- Ukraine’s defense is being hindered by the loss of experienced soldiers, The Washington Post reported.
- One commander said all 500 original members of his battalion had been killed or injured.
- Soldiers with significant combat experience “are all already dead or wounded,” the commander said.
The war in Ukraine is bleeding both sides, with each suffering more than 100,000 military casualties (killed and wounded) since Russia launched its full-scale invasion last year. But with Moscow able to draft fighters from a population that dwarfs that of Ukraine, there is growing concern that Kyiv is less capable of suffering sustained losses — and that this will jeopardize its ability to strike back this spring, The Washington Post reported on Monday.
The gravity of the situation is illustrated by the experience of Ukraine’s 46th Air Assault Brigade. A commander of a battalion within the brigade told the Post that he’d lost every one of the 500 people he commanded back in February 2022, leading them to be replaced with fresh recruits far less capable on the battlefield.
The 46th Air Assault Brigade is part of the Ukrainian force battling Russia — and the Wagner mercenary group — over control of Bakhmut in the east of the country. In an assessment published over the weekend, the Institute for the Study of War suggested that the Kremlin is using Wagner’s mercenaries, some recruited from Russian prisons, as cannon fodder amid the fierce fighting in Donetsk, calculating that their loss of life is more palatable to the Russian public than the loss of conventional forces.
The man who commands the Ukrainian battalion, identified by the Post only by his call sign, Kupol, indicated that Kyiv does not have the same luxury.
“The most valuable thing in war is combat experience,” he said, describing the difference between a soldier with six months of experience and one who was freshly trained as “heaven and earth.”
“And there are only a few soldiers with combat experience,” he told the Post. “Unfortunately, they are all already dead or wounded.”
In his own battalion, Kupol said there had been a complete turnover in personnel since the invasion. Off the 500 men he commanded last year, 400 have been wounded and another 100 killed, according to the Post. Their replacements are not ready for war, he added.

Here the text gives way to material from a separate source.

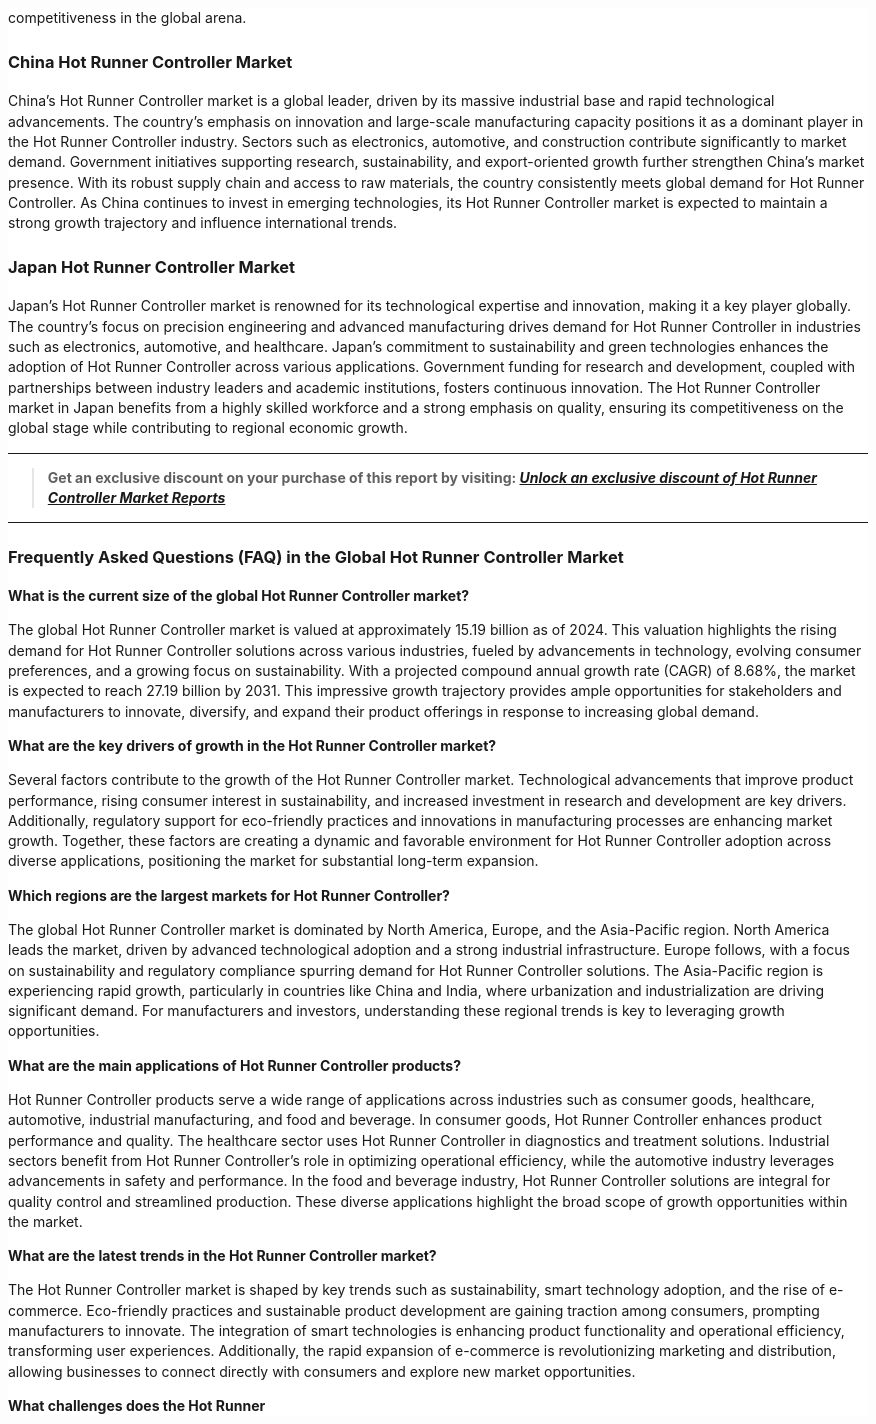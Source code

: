 competitiveness in the global arena.</p><h3>China Hot Runner Controller Market</h3><p>China&rsquo;s Hot Runner Controller market is a global leader, driven by its massive industrial base and rapid technological advancements. The country&rsquo;s emphasis on innovation and large-scale manufacturing capacity positions it as a dominant player in the Hot Runner Controller industry. Sectors such as electronics, automotive, and construction contribute significantly to market demand. Government initiatives supporting research, sustainability, and export-oriented growth further strengthen China&rsquo;s market presence. With its robust supply chain and access to raw materials, the country consistently meets global demand for Hot Runner Controller. As China continues to invest in emerging technologies, its Hot Runner Controller market is expected to maintain a strong growth trajectory and influence international trends.</p><h3>Japan Hot Runner Controller Market</h3><p>Japan&rsquo;s Hot Runner Controller market is renowned for its technological expertise and innovation, making it a key player globally. The country&rsquo;s focus on precision engineering and advanced manufacturing drives demand for Hot Runner Controller in industries such as electronics, automotive, and healthcare. Japan&rsquo;s commitment to sustainability and green technologies enhances the adoption of Hot Runner Controller across various applications. Government funding for research and development, coupled with partnerships between industry leaders and academic institutions, fosters continuous innovation. The Hot Runner Controller market in Japan benefits from a highly skilled workforce and a strong emphasis on quality, ensuring its competitiveness on the global stage while contributing to regional economic growth.</p><hr /><blockquote><p><strong>Get an exclusive discount on your purchase of this report by visiting: <em><a href="://marketresearchpulse.com/ask-for-discount/141623?utm_source=Github&amp;utm_medium=026">Unlock an exclusive discount of Hot Runner Controller Market Reports</a></em>&nbsp;</strong></p></blockquote><hr /><h3>Frequently Asked Questions (FAQ) in the Global Hot Runner Controller Market</h3><p><strong>What is the current size of the global Hot Runner Controller market?</strong></p><p>The global Hot Runner Controller market is valued at approximately 15.19 billion as of 2024. This valuation highlights the rising demand for Hot Runner Controller solutions across various industries, fueled by advancements in technology, evolving consumer preferences, and a growing focus on sustainability. With a projected compound annual growth rate (CAGR) of 8.68%, the market is expected to reach 27.19 billion by 2031. This impressive growth trajectory provides ample opportunities for stakeholders and manufacturers to innovate, diversify, and expand their product offerings in response to increasing global demand.</p><p><strong>What are the key drivers of growth in the Hot Runner Controller market?</strong></p><p>Several factors contribute to the growth of the Hot Runner Controller market. Technological advancements that improve product performance, rising consumer interest in sustainability, and increased investment in research and development are key drivers. Additionally, regulatory support for eco-friendly practices and innovations in manufacturing processes are enhancing market growth. Together, these factors are creating a dynamic and favorable environment for Hot Runner Controller adoption across diverse applications, positioning the market for substantial long-term expansion.</p><p><strong>Which regions are the largest markets for Hot Runner Controller?</strong></p><p>The global Hot Runner Controller market is dominated by North America, Europe, and the Asia-Pacific region. North America leads the market, driven by advanced technological adoption and a strong industrial infrastructure. Europe follows, with a focus on sustainability and regulatory compliance spurring demand for Hot Runner Controller solutions. The Asia-Pacific region is experiencing rapid growth, particularly in countries like China and India, where urbanization and industrialization are driving significant demand. For manufacturers and investors, understanding these regional trends is key to leveraging growth opportunities.</p><p><strong>What are the main applications of Hot Runner Controller products?</strong></p><p>Hot Runner Controller products serve a wide range of applications across industries such as consumer goods, healthcare, automotive, industrial manufacturing, and food and beverage. In consumer goods, Hot Runner Controller enhances product performance and quality. The healthcare sector uses Hot Runner Controller in diagnostics and treatment solutions. Industrial sectors benefit from Hot Runner Controller&rsquo;s role in optimizing operational efficiency, while the automotive industry leverages advancements in safety and performance. In the food and beverage industry, Hot Runner Controller solutions are integral for quality control and streamlined production. These diverse applications highlight the broad scope of growth opportunities within the market.</p><p><strong>What are the latest trends in the Hot Runner Controller market?</strong></p><p>The Hot Runner Controller market is shaped by key trends such as sustainability, smart technology adoption, and the rise of e-commerce. Eco-friendly practices and sustainable product development are gaining traction among consumers, prompting manufacturers to innovate. The integration of smart technologies is enhancing product functionality and operational efficiency, transforming user experiences. Additionally, the rapid expansion of e-commerce is revolutionizing marketing and distribution, allowing businesses to connect directly with consumers and explore new market opportunities.</p><p><strong>What challenges does the Hot Runner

“They just drop everything and run. That’s it. Do you understand why? Because the soldier doesn’t shoot. I ask him why, and he says, ‘I’m afraid of the sound of the shot.’ And for some reason, he has never thrown a grenade,” he told the Post. “We need NATO instructors in all our training centers, and our instructors need to be sent over there into the trenches. Because they failed in their task.”